Segment Open

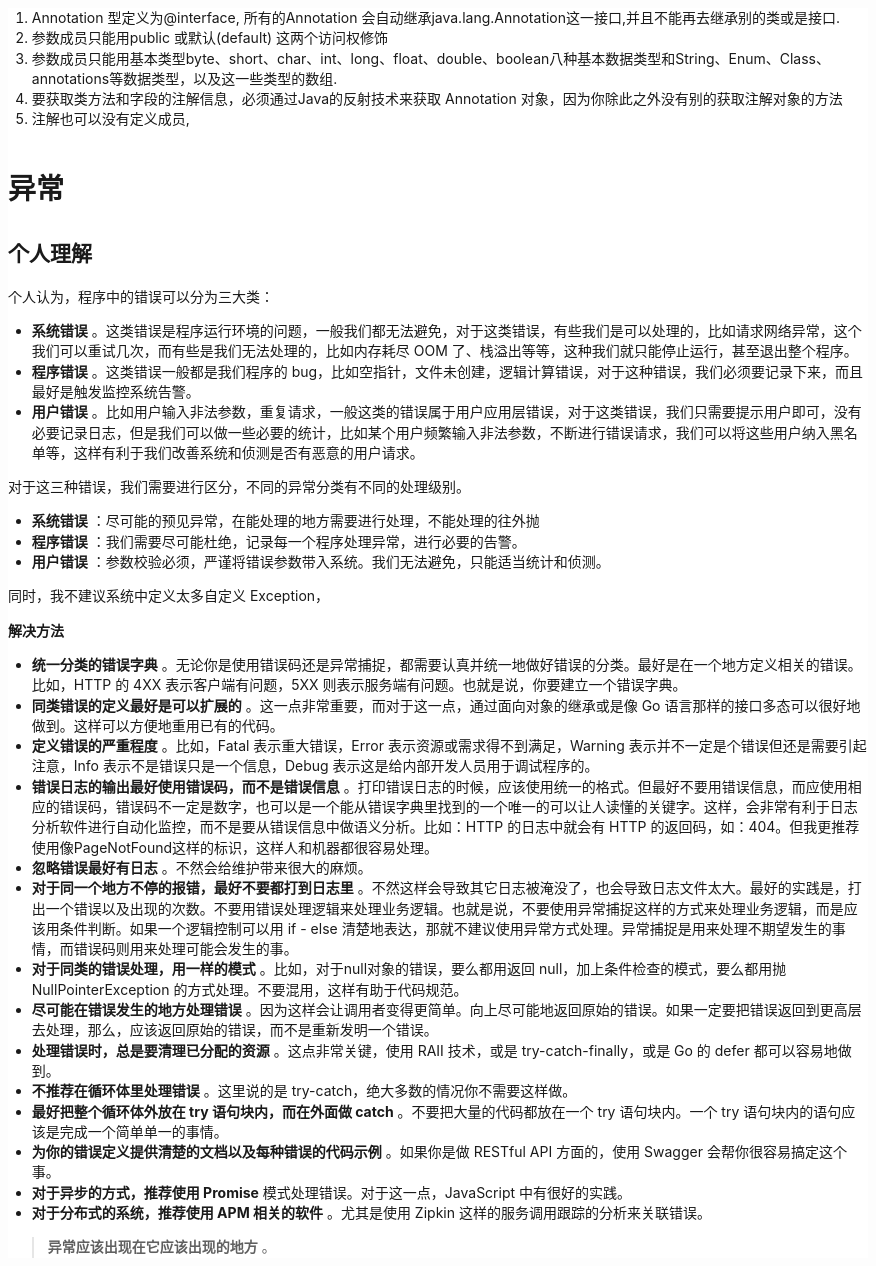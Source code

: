 1. Annotation 型定义为@interface, 所有的Annotation 会自动继承java.lang.Annotation这一接口,并且不能再去继承别的类或是接口.
2. 参数成员只能用public 或默认(default) 这两个访问权修饰
3. 参数成员只能用基本类型byte、short、char、int、long、float、double、boolean八种基本数据类型和String、Enum、Class、annotations等数据类型，以及这一些类型的数组.
4. 要获取类方法和字段的注解信息，必须通过Java的反射技术来获取 Annotation 对象，因为你除此之外没有别的获取注解对象的方法
5. 注解也可以没有定义成员,

# 异常
## 个人理解

个人认为，程序中的错误可以分为三大类：

- **系统错误** 。这类错误是程序运行环境的问题，一般我们都无法避免，对于这类错误，有些我们是可以处理的，比如请求网络异常，这个我们可以重试几次，而有些是我们无法处理的，比如内存耗尽 OOM 了、栈溢出等等，这种我们就只能停止运行，甚至退出整个程序。
- **程序错误** 。这类错误一般都是我们程序的 bug，比如空指针，文件未创建，逻辑计算错误，对于这种错误，我们必须要记录下来，而且最好是触发监控系统告警。
- **用户错误** 。比如用户输入非法参数，重复请求，一般这类的错误属于用户应用层错误，对于这类错误，我们只需要提示用户即可，没有必要记录日志，但是我们可以做一些必要的统计，比如某个用户频繁输入非法参数，不断进行错误请求，我们可以将这些用户纳入黑名单等，这样有利于我们改善系统和侦测是否有恶意的用户请求。

对于这三种错误，我们需要进行区分，不同的异常分类有不同的处理级别。

- **系统错误** ：尽可能的预见异常，在能处理的地方需要进行处理，不能处理的往外抛
- **程序错误** ：我们需要尽可能杜绝，记录每一个程序处理异常，进行必要的告警。
- **用户错误** ：参数校验必须，严谨将错误参数带入系统。我们无法避免，只能适当统计和侦测。

同时，我不建议系统中定义太多自定义 Exception，

**解决方法**

- **统一分类的错误字典** 。无论你是使用错误码还是异常捕捉，都需要认真并统一地做好错误的分类。最好是在一个地方定义相关的错误。比如，HTTP 的 4XX 表示客户端有问题，5XX 则表示服务端有问题。也就是说，你要建立一个错误字典。
- **同类错误的定义最好是可以扩展的** 。这一点非常重要，而对于这一点，通过面向对象的继承或是像 Go 语言那样的接口多态可以很好地做到。这样可以方便地重用已有的代码。
- **定义错误的严重程度** 。比如，Fatal 表示重大错误，Error 表示资源或需求得不到满足，Warning 表示并不一定是个错误但还是需要引起注意，Info 表示不是错误只是一个信息，Debug 表示这是给内部开发人员用于调试程序的。
- **错误日志的输出最好使用错误码，而不是错误信息** 。打印错误日志的时候，应该使用统一的格式。但最好不要用错误信息，而应使用相应的错误码，错误码不一定是数字，也可以是一个能从错误字典里找到的一个唯一的可以让人读懂的关键字。这样，会非常有利于日志分析软件进行自动化监控，而不是要从错误信息中做语义分析。比如：HTTP 的日志中就会有 HTTP 的返回码，如：404。但我更推荐使用像PageNotFound这样的标识，这样人和机器都很容易处理。
- **忽略错误最好有日志** 。不然会给维护带来很大的麻烦。
- **对于同一个地方不停的报错，最好不要都打到日志里** 。不然这样会导致其它日志被淹没了，也会导致日志文件太大。最好的实践是，打出一个错误以及出现的次数。不要用错误处理逻辑来处理业务逻辑。也就是说，不要使用异常捕捉这样的方式来处理业务逻辑，而是应该用条件判断。如果一个逻辑控制可以用 if - else 清楚地表达，那就不建议使用异常方式处理。异常捕捉是用来处理不期望发生的事情，而错误码则用来处理可能会发生的事。
- **对于同类的错误处理，用一样的模式** 。比如，对于null对象的错误，要么都用返回 null，加上条件检查的模式，要么都用抛 NullPointerException 的方式处理。不要混用，这样有助于代码规范。
- **尽可能在错误发生的地方处理错误** 。因为这样会让调用者变得更简单。向上尽可能地返回原始的错误。如果一定要把错误返回到更高层去处理，那么，应该返回原始的错误，而不是重新发明一个错误。
- **处理错误时，总是要清理已分配的资源** 。这点非常关键，使用 RAII 技术，或是 try-catch-finally，或是 Go 的 defer 都可以容易地做到。
- **不推荐在循环体里处理错误** 。这里说的是 try-catch，绝大多数的情况你不需要这样做。
- **最好把整个循环体外放在 try 语句块内，而在外面做 catch** 。不要把大量的代码都放在一个 try 语句块内。一个 try 语句块内的语句应该是完成一个简单单一的事情。
- **为你的错误定义提供清楚的文档以及每种错误的代码示例** 。如果你是做 RESTful API 方面的，使用 Swagger 会帮你很容易搞定这个事。
- **对于异步的方式，推荐使用 Promise** 模式处理错误。对于这一点，JavaScript 中有很好的实践。
- **对于分布式的系统，推荐使用 APM 相关的软件** 。尤其是使用 Zipkin 这样的服务调用跟踪的分析来关联错误。

> **异常应该出现在它应该出现的地方** 。

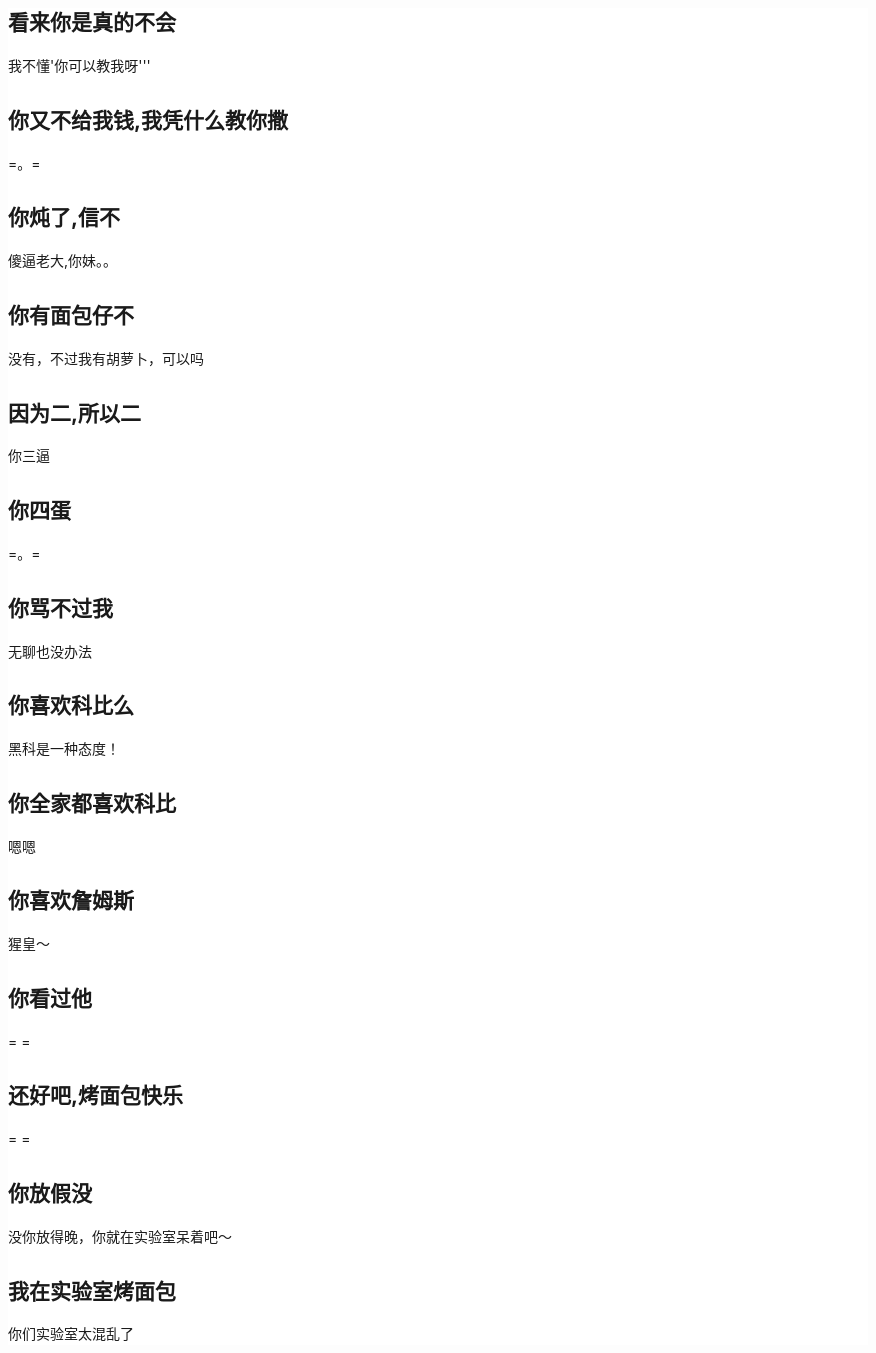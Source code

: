 ## 看来你是真的不会
我不懂'你可以教我呀'''

## 你又不给我钱,我凭什么教你撒
=。=

## 你炖了,信不
傻逼老大,你妹。。

## 你有面包仔不
没有，不过我有胡萝卜，可以吗

## 因为二,所以二
你三逼

## 你四蛋
=。=

## 你骂不过我
无聊也没办法

## 你喜欢科比么
黑科是一种态度！

## 你全家都喜欢科比
嗯嗯

## 你喜欢詹姆斯
猩皇〜

## 你看过他
= =

## 还好吧,烤面包快乐
= =

## 你放假没
没你放得晚，你就在实验室呆着吧～

## 我在实验室烤面包
你们实验室太混乱了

Segment Closed

→ YOUR OBJECTIVE
From the records, work out how many lines include "系统错误" and respond with the number only.

→ SOLUTION TO THIS PROBLEM
2